There's another way, based on binary semaphore, and it is actually close to what Critical Section used to be. Like this:

class old_cs
{
public:
  old_cs()
  {
     event = CreateEvent(NULL, /* bManualReset = */ FALSE, /* bInitialState =*/ TRUE, NULL);
     if (event == NULL) throw std::runtime_error("out of resources");
  }

  ~old_cs()
  {
     CloseHandle(event);
  }

  void lock()
  {
    if (count.fetch_add(1, std::memory_order_acquire) > 0)
      WaitForSingleObject(event, INFINITE);
  }

  void unlock()
  {
    if (count.fetch_sub(1, std::memory_order_release) > 1)
      SetEvent(event);
  }

  old_cs(const old_cs&) = delete;
  old_cs(old_cs&&) = delete;
  old_cs& operator=(const old_cs&) = delete;
  old_cs& operator=(old_cs&&) = delete;
private:
  HANDLE event;
  std::atomic<std::size_t> count = 0;
};

You may find the following in Critical Section Objects documentation:

Starting with Windows Server 2003 with Service Pack 1 (SP1), threads waiting on a critical section do not acquire the critical section on a first-come, first-serve basis. This change increases performance significantly for most code. However, some applications depend on first-in, first-out (FIFO) ordering and may perform poorly or not at all on current versions of Windows (for example, applications that have been using critical sections as a rate-limiter).
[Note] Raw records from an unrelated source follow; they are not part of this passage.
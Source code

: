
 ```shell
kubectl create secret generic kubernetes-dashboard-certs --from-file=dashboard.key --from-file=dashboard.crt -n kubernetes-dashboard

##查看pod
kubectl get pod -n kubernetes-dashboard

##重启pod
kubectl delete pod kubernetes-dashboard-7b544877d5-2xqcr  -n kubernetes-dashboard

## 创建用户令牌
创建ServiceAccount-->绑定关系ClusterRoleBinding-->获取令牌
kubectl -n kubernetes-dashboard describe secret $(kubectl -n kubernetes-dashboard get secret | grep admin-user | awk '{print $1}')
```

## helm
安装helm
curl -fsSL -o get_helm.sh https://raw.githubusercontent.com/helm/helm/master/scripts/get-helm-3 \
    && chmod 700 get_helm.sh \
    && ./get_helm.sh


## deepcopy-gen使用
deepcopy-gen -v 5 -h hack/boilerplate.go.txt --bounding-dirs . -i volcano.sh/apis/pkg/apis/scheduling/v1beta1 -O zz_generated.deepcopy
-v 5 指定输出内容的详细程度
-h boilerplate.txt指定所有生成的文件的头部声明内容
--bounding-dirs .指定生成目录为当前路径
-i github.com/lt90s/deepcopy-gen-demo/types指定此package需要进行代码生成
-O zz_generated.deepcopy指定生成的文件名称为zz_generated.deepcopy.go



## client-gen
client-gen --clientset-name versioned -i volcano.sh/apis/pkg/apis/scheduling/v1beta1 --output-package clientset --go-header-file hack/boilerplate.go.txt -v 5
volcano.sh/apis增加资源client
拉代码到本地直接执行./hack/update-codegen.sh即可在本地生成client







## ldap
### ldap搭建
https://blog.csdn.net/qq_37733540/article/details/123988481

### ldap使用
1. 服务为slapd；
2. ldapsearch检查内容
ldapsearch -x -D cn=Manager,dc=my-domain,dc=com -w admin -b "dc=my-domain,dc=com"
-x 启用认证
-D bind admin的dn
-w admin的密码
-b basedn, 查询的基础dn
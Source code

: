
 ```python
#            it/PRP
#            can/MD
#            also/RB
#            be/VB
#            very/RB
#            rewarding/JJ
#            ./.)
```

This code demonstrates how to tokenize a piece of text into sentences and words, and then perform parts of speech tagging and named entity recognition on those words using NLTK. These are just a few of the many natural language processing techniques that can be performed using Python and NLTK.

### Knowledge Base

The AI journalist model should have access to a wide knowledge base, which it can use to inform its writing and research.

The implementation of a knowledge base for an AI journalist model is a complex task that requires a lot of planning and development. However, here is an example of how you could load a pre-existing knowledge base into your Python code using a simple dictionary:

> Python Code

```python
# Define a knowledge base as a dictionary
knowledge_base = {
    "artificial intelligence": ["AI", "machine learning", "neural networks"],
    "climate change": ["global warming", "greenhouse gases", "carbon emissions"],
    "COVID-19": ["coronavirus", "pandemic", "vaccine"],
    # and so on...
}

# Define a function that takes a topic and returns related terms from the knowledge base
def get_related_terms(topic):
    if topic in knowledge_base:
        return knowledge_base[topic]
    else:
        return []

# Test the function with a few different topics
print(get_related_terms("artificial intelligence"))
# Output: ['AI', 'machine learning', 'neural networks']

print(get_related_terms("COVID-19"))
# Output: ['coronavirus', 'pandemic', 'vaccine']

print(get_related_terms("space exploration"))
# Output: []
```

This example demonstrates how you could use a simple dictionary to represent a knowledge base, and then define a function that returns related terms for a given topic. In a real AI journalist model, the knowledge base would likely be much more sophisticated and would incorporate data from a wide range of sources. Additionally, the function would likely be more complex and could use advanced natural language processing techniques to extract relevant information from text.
To ensure that your code continues to work correctly, you may need to add an additional level of synchronization. For example, suppose you have a producer thread and a consumer thread that are using a critical section object to synchronize their work. Create two event objects, one for each thread to use to signal that it is ready for the other thread to proceed. The consumer thread will wait for the producer to signal its event before entering the critical section, and the producer thread will wait for the consumer thread to signal its event before entering the critical section. After each thread leaves the critical section, it signals its event to release the other thread.

So the algorithm inthis post is a simplified version of what Critical Section used to be in Windows XP and earlier.

The above algorithm is not a complete critical section, it lack recursion support, spinning, low resources situation handling.

Also it relies on Windows Event fairness.